She looked back to the Rose of Cera. From here the imminence of its demise was clear. It was nose-down, its stern sticking out of the water at a highly unnatural angle. There was no sign of Kitten Soronsen, nor of the big raider. Frowning, Bera shifted her gaze. About midway between ship and shore was a great splashing shape. The Istrian, it seemed, had decided to take his chances with the sea.
But as the titanic splashing which marked Casto Agen’s progress approached the shore it soon became apparent that the Istrian had not left Kitten to the fate she deserved: for there she was, clinging to his back, her face a perfect mask of fury. She couldn’t say she was happy to see Kitten Soronsen again, but Katl
a could not help but grin at the thought of the indelicate treatment she had endured in the course of this unwished-for rescue.
As soon as the raider cleared the surf, Kitten launched herself off his back and hared up the beach, meeting no one’s eye. Veering away from them all, she hurled herself down into the sand on the other side of the tideline and gave all her attention over to wringing out her hair and rags.
Katla turned to her mother, eyebrows raised; but it was Bera who spoke first. ‘Leave her be. There is already enough bad blood between you. Feya knows our situation won’t be helped by adding to it.’
Then, before Katla could protest that she had had no intention whatsoever of baiting Kitten further, Bera marched over to the big Istrian and said loudly and formally in the Old Tongue: ‘Thank you.
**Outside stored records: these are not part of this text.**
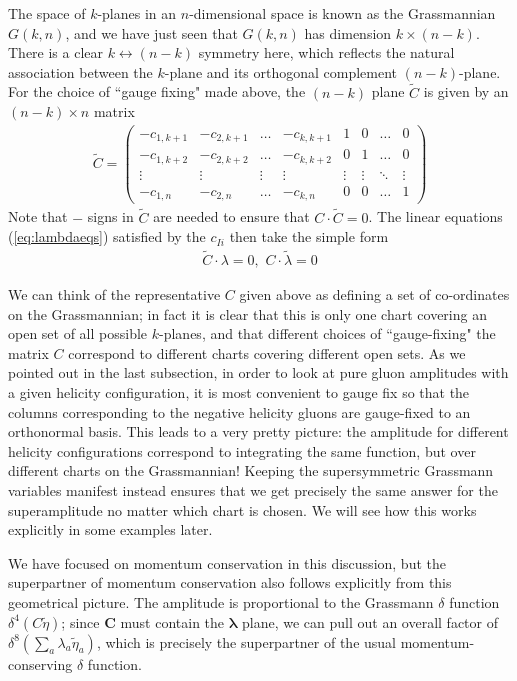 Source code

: \documentclass[12pt]{article}
\newcommand{\be}{\begin{eqnarray}}
\newcommand{\ee}{\end{eqnarray}}
\begin{document}
The space of $k$-planes in an $n$-dimensional space is known as the
Grassmannian $G(k,n)$, and we have just seen that $G(k,n)$ has
dimension $k\times (n-k) $. There is a clear $k \leftrightarrow
(n-k)$ symmetry here, which reflects the natural association between
the $k$-plane and its orthogonal complement $(n-k)$-plane. For the
choice of ``gauge fixing" made above, the $(n-k)$ plane $\tilde C$
is given by an $(n-k) \times n$ matrix \be \label{choicestar} \tilde
C = \left(\begin{array}{cccccccc} -c_{1,k+1} & -c_{2,k+1}  & \ldots
& -c_{k,k+1} & 1 & 0 & \ldots & 0 \\ -c_{1,k+2} & -c_{2,k+2} &
\ldots & -c_{k,k+2} & 0 & 1 & \ldots & 0 \\ \vdots & \vdots & \vdots
& \vdots & \vdots & \vdots & \ddots & \vdots \\ -c_{1,n}& -c_{2,n} &
\ldots & -c_{k,n} & 0 & 0 & \ldots & 1 \end{array} \right) \ee Note
that $-$ signs in $\tilde C$ are needed to ensure that $C \cdot
\tilde C = 0$. The linear equations (\ref{eq:lambdaeqs}) satisfied
by the $c_{Ii}$ then take the simple form \be \tilde C \cdot \lambda
= 0, \, \, C \cdot \tilde \lambda = 0 \ee

We can think of the representative $C$ given above as defining a set of co-ordinates  on the Grassmannian; in fact it is clear that this is only one chart covering an open set of all possible $k$-planes, and that different choices of ``gauge-fixing" the matrix $C$ correspond to different charts covering different open sets.
As we pointed out in the last subsection, in order to look at pure gluon amplitudes with a given helicity configuration, it is most convenient to gauge fix so that the columns corresponding to the negative helicity gluons are gauge-fixed to an orthonormal basis. This leads to a very pretty picture: the amplitude for different helicity configurations correspond to integrating the same function, but over different charts on the Grassmannian! Keeping the supersymmetric Grassmann variables manifest instead ensures that we get precisely the same answer for the superamplitude no matter which chart is chosen. We will see how this works explicitly in some examples later.

We have focused on momentum conservation in this discussion, but the superpartner of momentum conservation also follows explicitly from this geometrical picture. The amplitude is proportional to the Grassmann $\delta$ function $\delta^4(C \tilde \eta)$; since $\boldsymbol C$ must contain the $\boldsymbol{\lambda}$ plane, we can pull out an overall factor of  $\delta^8(\sum_a \lambda_a \tilde \eta_a)$, which is precisely the superpartner of the usual momentum-conserving $\delta$ function.
\end{document}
It was good of you to grant my request.’ She bobbed her head at him in a particularly old-fashioned gesture, and then turned back to meet the questioning gaze of her daughter.
‘You asked him to bring Kitten Soronsen?’ Katla was aghast.
Bera shrugged. ‘I could hardly leave her to drown.’
‘It might have proved better for all of us if you had,’ Katla muttered indistinctly.
They spent a miserable night on the beach, which rendered up no shelter, food or water. Katla had been all for exploring their new surroundings but her mother had been adamant. ‘We stick together, those few of us who are left,’ she declared. ‘When the sun comes up, then we shall decide what to do.’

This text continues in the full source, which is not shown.